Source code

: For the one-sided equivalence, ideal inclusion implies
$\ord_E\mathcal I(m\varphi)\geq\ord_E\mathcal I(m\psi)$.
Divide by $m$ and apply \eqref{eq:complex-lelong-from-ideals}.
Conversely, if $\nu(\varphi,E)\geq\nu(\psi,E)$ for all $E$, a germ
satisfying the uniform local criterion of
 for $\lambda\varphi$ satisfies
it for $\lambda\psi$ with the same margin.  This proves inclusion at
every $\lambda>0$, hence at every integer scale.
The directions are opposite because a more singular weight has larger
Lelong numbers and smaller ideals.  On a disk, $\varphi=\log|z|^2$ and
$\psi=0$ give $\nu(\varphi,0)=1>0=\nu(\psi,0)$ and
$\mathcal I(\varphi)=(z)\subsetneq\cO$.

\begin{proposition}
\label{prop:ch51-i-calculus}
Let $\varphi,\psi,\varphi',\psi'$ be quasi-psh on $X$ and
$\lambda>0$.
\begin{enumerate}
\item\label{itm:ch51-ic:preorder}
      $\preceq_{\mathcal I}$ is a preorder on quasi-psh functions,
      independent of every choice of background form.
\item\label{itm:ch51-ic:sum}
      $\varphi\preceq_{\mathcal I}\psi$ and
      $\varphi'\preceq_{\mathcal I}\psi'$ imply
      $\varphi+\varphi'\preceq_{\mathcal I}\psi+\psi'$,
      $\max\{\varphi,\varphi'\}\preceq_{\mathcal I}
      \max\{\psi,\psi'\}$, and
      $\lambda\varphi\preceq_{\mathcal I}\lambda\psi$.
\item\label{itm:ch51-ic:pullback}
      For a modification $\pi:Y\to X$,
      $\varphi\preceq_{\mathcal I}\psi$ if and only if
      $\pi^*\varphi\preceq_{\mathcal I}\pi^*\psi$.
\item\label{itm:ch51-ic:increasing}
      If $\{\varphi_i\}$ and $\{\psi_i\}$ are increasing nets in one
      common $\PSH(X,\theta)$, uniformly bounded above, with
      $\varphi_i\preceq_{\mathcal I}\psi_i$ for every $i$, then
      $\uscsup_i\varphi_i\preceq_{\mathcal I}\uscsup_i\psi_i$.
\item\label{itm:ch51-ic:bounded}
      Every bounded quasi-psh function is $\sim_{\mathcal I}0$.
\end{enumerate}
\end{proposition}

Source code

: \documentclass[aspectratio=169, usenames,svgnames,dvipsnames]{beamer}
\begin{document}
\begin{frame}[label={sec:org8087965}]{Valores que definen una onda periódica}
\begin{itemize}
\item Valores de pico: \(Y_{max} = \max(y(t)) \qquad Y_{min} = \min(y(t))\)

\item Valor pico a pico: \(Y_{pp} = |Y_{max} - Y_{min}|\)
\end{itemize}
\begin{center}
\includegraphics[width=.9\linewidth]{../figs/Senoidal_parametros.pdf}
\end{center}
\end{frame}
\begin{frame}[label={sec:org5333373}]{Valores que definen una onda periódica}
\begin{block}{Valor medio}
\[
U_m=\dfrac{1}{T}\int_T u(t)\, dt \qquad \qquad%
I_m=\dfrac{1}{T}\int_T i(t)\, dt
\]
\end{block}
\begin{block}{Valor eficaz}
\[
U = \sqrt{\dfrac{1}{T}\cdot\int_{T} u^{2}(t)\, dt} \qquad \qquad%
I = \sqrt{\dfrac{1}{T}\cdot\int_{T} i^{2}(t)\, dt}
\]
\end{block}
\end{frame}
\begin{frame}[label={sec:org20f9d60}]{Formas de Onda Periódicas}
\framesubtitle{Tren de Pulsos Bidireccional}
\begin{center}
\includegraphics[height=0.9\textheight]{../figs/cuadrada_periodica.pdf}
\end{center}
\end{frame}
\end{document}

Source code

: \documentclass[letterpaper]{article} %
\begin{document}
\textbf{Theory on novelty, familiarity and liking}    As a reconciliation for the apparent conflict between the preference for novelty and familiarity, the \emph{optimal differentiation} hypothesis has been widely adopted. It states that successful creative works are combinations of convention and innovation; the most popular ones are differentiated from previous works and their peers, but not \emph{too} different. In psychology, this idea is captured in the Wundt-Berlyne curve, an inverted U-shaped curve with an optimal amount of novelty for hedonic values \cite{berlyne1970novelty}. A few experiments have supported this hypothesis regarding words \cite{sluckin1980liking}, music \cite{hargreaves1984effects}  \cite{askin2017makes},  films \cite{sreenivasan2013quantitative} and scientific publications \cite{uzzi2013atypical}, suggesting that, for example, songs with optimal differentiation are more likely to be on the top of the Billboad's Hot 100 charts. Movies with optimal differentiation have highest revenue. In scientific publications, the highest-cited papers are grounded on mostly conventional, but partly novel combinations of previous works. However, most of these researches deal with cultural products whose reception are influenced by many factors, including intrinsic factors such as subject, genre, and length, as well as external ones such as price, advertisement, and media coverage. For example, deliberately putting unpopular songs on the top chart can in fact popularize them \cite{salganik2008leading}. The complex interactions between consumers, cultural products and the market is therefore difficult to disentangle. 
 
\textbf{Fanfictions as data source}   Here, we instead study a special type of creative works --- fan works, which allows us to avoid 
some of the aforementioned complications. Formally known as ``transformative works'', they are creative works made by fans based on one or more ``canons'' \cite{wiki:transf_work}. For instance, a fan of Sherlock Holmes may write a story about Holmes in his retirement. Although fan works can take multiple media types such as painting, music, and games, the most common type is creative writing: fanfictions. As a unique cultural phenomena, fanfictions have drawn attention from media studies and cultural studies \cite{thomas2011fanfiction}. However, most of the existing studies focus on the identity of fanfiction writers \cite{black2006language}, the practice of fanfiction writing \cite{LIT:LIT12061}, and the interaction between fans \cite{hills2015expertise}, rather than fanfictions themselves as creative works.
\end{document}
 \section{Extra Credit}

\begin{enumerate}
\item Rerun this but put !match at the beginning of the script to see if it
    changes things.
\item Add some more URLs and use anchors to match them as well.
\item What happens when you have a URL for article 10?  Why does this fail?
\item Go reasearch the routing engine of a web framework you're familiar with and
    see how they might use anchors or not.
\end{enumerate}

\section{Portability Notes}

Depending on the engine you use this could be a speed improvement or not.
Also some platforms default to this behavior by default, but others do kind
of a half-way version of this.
________________
*Your objective*. Work out how many lines in the listing above hold the word "section", and answer only with that number.

*Response to this task*. 2